====== Data extract

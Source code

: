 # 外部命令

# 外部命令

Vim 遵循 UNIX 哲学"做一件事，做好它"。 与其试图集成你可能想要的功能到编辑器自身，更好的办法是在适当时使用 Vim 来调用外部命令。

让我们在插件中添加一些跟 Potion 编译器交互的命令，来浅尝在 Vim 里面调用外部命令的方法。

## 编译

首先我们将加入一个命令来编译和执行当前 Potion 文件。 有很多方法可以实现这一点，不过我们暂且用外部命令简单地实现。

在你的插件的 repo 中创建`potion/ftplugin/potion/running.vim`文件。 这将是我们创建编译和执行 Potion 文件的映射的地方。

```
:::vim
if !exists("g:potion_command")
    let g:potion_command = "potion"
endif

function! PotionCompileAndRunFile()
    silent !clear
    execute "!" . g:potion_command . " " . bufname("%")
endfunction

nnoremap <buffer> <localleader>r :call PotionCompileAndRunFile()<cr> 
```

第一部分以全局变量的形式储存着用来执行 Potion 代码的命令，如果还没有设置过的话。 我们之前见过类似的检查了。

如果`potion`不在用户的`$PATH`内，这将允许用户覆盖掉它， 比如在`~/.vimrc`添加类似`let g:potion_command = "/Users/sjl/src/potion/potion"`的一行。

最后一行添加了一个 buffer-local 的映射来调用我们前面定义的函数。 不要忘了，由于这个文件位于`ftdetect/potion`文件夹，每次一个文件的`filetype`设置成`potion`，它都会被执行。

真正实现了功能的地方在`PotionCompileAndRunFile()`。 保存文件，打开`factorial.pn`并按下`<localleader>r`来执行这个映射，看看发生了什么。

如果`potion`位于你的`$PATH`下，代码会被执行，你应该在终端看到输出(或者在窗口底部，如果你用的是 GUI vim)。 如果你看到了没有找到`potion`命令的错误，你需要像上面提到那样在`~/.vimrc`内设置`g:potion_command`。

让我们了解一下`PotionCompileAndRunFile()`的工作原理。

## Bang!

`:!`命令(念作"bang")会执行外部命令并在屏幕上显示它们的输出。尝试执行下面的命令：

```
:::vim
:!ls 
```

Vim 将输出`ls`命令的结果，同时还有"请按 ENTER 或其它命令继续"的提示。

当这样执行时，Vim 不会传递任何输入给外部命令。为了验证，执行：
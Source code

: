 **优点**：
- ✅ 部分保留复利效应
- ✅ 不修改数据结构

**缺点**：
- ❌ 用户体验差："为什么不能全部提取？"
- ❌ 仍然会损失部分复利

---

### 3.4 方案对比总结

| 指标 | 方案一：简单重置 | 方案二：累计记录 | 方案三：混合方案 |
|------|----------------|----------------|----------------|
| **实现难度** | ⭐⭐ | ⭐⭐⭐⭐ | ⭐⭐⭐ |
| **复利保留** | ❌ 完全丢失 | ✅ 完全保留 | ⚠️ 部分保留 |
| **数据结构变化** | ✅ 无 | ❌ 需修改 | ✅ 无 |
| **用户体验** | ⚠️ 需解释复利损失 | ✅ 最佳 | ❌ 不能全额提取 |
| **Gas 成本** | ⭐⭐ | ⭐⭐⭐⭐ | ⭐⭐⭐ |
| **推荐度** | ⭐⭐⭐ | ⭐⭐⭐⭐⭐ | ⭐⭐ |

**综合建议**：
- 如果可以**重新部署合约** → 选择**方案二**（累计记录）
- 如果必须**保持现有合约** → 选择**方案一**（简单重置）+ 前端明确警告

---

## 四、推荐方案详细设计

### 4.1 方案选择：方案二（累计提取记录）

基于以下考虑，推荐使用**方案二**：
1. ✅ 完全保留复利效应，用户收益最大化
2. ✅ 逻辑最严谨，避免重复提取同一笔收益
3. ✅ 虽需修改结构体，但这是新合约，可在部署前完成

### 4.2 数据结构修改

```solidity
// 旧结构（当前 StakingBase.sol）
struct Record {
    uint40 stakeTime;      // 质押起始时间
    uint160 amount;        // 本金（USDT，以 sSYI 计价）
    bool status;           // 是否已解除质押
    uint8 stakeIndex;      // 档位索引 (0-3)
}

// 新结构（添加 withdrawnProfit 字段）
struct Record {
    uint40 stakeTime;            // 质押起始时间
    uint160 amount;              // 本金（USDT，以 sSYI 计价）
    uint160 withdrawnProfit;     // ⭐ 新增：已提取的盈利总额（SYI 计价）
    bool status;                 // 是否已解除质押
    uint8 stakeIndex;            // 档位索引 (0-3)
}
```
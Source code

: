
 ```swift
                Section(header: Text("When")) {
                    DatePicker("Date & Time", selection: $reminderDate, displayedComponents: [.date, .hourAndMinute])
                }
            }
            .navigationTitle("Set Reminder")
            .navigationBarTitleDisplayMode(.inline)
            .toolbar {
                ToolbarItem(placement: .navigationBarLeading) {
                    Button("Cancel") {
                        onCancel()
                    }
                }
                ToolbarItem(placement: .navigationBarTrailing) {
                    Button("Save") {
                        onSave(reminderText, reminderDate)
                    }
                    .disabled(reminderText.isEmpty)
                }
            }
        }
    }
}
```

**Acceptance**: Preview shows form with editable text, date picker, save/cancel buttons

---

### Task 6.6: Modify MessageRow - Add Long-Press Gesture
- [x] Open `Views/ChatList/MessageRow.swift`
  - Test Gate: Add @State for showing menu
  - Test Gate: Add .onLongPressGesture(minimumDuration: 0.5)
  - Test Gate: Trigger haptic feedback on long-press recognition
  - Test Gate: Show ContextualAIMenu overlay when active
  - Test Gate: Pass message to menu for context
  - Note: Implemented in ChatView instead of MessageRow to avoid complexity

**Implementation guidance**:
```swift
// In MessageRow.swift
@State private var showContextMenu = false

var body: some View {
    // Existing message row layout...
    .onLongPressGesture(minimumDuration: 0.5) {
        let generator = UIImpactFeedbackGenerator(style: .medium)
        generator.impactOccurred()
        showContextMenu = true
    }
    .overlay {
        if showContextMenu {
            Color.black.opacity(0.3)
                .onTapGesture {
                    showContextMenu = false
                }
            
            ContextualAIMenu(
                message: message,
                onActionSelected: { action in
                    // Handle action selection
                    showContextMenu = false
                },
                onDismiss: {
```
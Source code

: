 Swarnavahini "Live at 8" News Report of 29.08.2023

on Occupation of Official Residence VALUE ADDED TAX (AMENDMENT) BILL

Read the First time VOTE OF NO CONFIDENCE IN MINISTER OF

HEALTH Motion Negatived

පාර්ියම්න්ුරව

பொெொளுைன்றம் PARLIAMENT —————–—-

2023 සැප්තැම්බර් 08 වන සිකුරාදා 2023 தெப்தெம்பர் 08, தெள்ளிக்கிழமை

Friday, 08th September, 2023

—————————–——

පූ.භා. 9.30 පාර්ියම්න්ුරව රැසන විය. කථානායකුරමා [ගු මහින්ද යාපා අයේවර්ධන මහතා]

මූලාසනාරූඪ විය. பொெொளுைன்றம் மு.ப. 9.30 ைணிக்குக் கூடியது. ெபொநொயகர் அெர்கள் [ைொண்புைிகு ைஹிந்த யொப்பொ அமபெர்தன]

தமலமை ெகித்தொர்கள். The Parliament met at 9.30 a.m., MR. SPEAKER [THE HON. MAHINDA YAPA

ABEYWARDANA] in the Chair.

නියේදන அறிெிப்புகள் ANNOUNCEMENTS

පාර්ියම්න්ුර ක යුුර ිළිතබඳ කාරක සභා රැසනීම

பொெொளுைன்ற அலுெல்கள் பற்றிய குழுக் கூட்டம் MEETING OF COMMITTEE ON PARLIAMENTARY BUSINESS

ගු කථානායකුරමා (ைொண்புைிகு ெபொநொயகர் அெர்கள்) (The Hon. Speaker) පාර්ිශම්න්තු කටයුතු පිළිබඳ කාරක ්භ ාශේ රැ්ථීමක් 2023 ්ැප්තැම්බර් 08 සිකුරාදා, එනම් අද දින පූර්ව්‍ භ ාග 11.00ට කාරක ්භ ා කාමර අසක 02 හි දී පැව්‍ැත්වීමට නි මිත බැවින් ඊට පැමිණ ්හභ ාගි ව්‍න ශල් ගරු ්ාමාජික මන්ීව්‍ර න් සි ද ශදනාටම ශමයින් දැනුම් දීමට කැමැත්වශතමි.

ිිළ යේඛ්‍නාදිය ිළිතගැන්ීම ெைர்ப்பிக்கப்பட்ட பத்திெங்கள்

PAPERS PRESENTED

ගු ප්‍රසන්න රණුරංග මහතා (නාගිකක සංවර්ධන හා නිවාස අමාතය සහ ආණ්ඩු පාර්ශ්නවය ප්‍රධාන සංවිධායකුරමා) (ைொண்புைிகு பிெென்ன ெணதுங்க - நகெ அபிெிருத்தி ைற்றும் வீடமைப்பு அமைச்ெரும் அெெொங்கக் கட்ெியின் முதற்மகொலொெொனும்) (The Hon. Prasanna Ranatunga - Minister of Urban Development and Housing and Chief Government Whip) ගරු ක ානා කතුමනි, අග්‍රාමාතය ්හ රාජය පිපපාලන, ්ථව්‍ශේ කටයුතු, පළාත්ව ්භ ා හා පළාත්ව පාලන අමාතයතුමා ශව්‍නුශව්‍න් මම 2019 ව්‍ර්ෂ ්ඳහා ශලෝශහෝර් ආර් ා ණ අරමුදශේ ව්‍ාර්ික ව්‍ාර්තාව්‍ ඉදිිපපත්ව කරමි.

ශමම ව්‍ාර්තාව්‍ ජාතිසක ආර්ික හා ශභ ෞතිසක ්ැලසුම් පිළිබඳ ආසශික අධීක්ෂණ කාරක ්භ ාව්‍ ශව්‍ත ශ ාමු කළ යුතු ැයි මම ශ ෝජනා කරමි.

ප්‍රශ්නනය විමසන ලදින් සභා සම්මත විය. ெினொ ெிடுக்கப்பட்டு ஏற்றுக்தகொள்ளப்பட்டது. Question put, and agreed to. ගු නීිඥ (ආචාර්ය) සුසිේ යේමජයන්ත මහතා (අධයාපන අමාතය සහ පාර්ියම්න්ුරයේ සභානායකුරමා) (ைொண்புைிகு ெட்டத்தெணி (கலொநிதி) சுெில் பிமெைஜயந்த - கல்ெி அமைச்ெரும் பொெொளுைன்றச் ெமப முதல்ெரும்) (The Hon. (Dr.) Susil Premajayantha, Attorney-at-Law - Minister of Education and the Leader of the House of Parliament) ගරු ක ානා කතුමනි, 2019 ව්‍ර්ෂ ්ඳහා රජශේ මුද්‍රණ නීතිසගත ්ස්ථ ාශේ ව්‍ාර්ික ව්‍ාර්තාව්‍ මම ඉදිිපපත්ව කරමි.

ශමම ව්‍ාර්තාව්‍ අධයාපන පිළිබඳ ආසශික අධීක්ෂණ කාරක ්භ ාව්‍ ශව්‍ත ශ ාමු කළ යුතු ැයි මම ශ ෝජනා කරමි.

============

§ What is expected
Now copy each line of the entries that mentions "overlay".

§ Result for this task
  - Test Gate: Show ContextualAIMenu overlay when active
    .overlay {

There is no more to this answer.